MUMBAI - Even as the first suspects in the Mumbai bombings were named, India was yesterday facing the possibility that Wednesday's attacks (NZT) were carried out, at least in part, by its own citizens.
Police yesterday released photographs of the first two suspects, named as Sayyad Zabiuddin and Zulfeqar Fayyaz.
Their nationalities were not identified, but Indian intelligence sources say they suspect the seven coordinated bombings on Wednesday were a joint operation by Pakistan-based militants and an entirely Indian organisation, the Students' Islamic Movement of India (SIMI).
Just as Londoners a year ago faced the shock of learning that the 7th July bombers were British, Indians may have to deal with the realisation that the Mumbai attacks were partly the work of an enemy within - an Indian militant group which has openly declared jihad against secular India.
More than 350 people were detained by police for questioning in connection with the bombings in raids across Mumbai yesterday. But the raids appeared to be a very loose operation, with most of those detained released without charge after a few hours.
Indian intelligence is investigating the possibility the bombings were carried out by SIMI and the Pakistan-based group Lashkar-e Toiba, according to sources. Both organisations have issued denials and condemned the bombings.
"So far it looks like there was a substantial involvement of Lashkar-e-Toiba with local support," D.K. Shankaran, the most senior bureaucrat in Maharashtra state, said publicly yesterday.
But it may be the suspicions surrounding the homegrown SIMI which prove more disturbing for India. Founded in 1977 in Uttar Pradesh, SIMI has declared jihad against secular India, with the avowed aim of converting the entire country to Islam.
The group has repeatedly praised Osama bin Laden as a Muslim hero, and has been banned in India since 2002.
Police in Uttar Pradesh were raiding SIMI's known hideouts yesterday, according to reports.
India's Supreme Court rejected a plea for the ban on the group to be overturned just five days before Wednesday's bombings.
The group recruits entirely from inside India. Although it is nominally a students' movement, it accepts members up to the age of 30. There may be political reasons for the Indian intelligence establishment to point towards SIMI.
In what is widely seen as an attempt to court Muslim votes, the Chief Minister of Uttar Pradesh, Mulayam Singh Yadav, has been pushing for the ban on the group to be lifted. Yesterday he insisted SIMI is "not a terrorist organisation".
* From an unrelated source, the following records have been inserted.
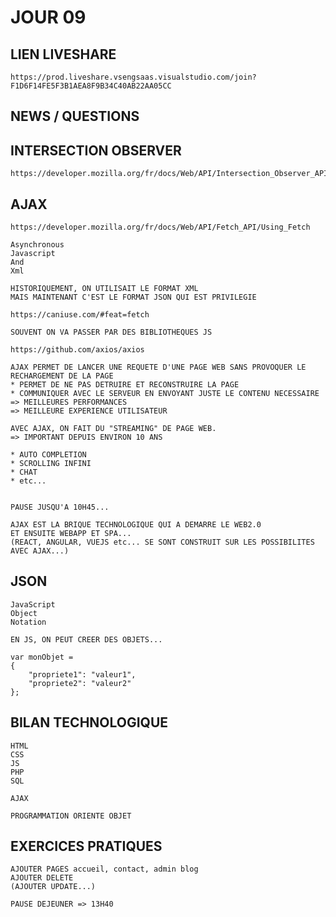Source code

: # JOUR 09

## LIEN LIVESHARE

    https://prod.liveshare.vsengsaas.visualstudio.com/join?F1D6F14FE5F3B1AEA8F9B34C40AB22AA05CC

## NEWS / QUESTIONS


## INTERSECTION OBSERVER

    https://developer.mozilla.org/fr/docs/Web/API/Intersection_Observer_API


## AJAX

    https://developer.mozilla.org/fr/docs/Web/API/Fetch_API/Using_Fetch

    Asynchronous
    Javascript
    And
    Xml

    HISTORIQUEMENT, ON UTILISAIT LE FORMAT XML
    MAIS MAINTENANT C'EST LE FORMAT JSON QUI EST PRIVILEGIE

    https://caniuse.com/#feat=fetch

    SOUVENT ON VA PASSER PAR DES BIBLIOTHEQUES JS

    https://github.com/axios/axios

    AJAX PERMET DE LANCER UNE REQUETE D'UNE PAGE WEB SANS PROVOQUER LE RECHARGEMENT DE LA PAGE
    * PERMET DE NE PAS DETRUIRE ET RECONSTRUIRE LA PAGE
    * COMMUNIQUER AVEC LE SERVEUR EN ENVOYANT JUSTE LE CONTENU NECESSAIRE
    => MEILLEURES PERFORMANCES
    => MEILLEURE EXPERIENCE UTILISATEUR

    AVEC AJAX, ON FAIT DU "STREAMING" DE PAGE WEB.
    => IMPORTANT DEPUIS ENVIRON 10 ANS

    * AUTO COMPLETION
    * SCROLLING INFINI
    * CHAT
    * etc...


    PAUSE JUSQU'A 10H45...

    AJAX EST LA BRIQUE TECHNOLOGIQUE QUI A DEMARRE LE WEB2.0
    ET ENSUITE WEBAPP ET SPA...
    (REACT, ANGULAR, VUEJS etc... SE SONT CONSTRUIT SUR LES POSSIBILITES AVEC AJAX...)

## JSON

    JavaScript
    Object
    Notation

    EN JS, ON PEUT CREER DES OBJETS...

    var monObjet = 
    {
        "propriete1": "valeur1",
        "propriete2": "valeur2"
    };


## BILAN TECHNOLOGIQUE

    HTML
    CSS
    JS
    PHP
    SQL

    AJAX

    PROGRAMMATION ORIENTE OBJET


## EXERCICES PRATIQUES

    AJOUTER PAGES accueil, contact, admin blog
    AJOUTER DELETE
    (AJOUTER UPDATE...)

    PAUSE DEJEUNER => 13H40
But it is not the first time SIMI has been linked to militant attacks in Mumbai.
In 2003, Mumbai police named both SIMI and Lashkar as suspects in a smaller bombing on Mumbai's train network, and later in the year six SIMI activists were arrested with lethal chemicals and arms and ammunition in their possession.
Mumbai police yesterday denied reports that raids across the city in which more than 350 people were detained specifically targeted SIMI.
A senior officer in Malvandi police station, one of those that carried out the raids, said they were a general dragnet to pick up anyone suspicious, and the majority of the 141 detained at Malvandi had been released without charge.
This sort of "round up the usual suspects" tactic is commonly used by police in India after major incidents.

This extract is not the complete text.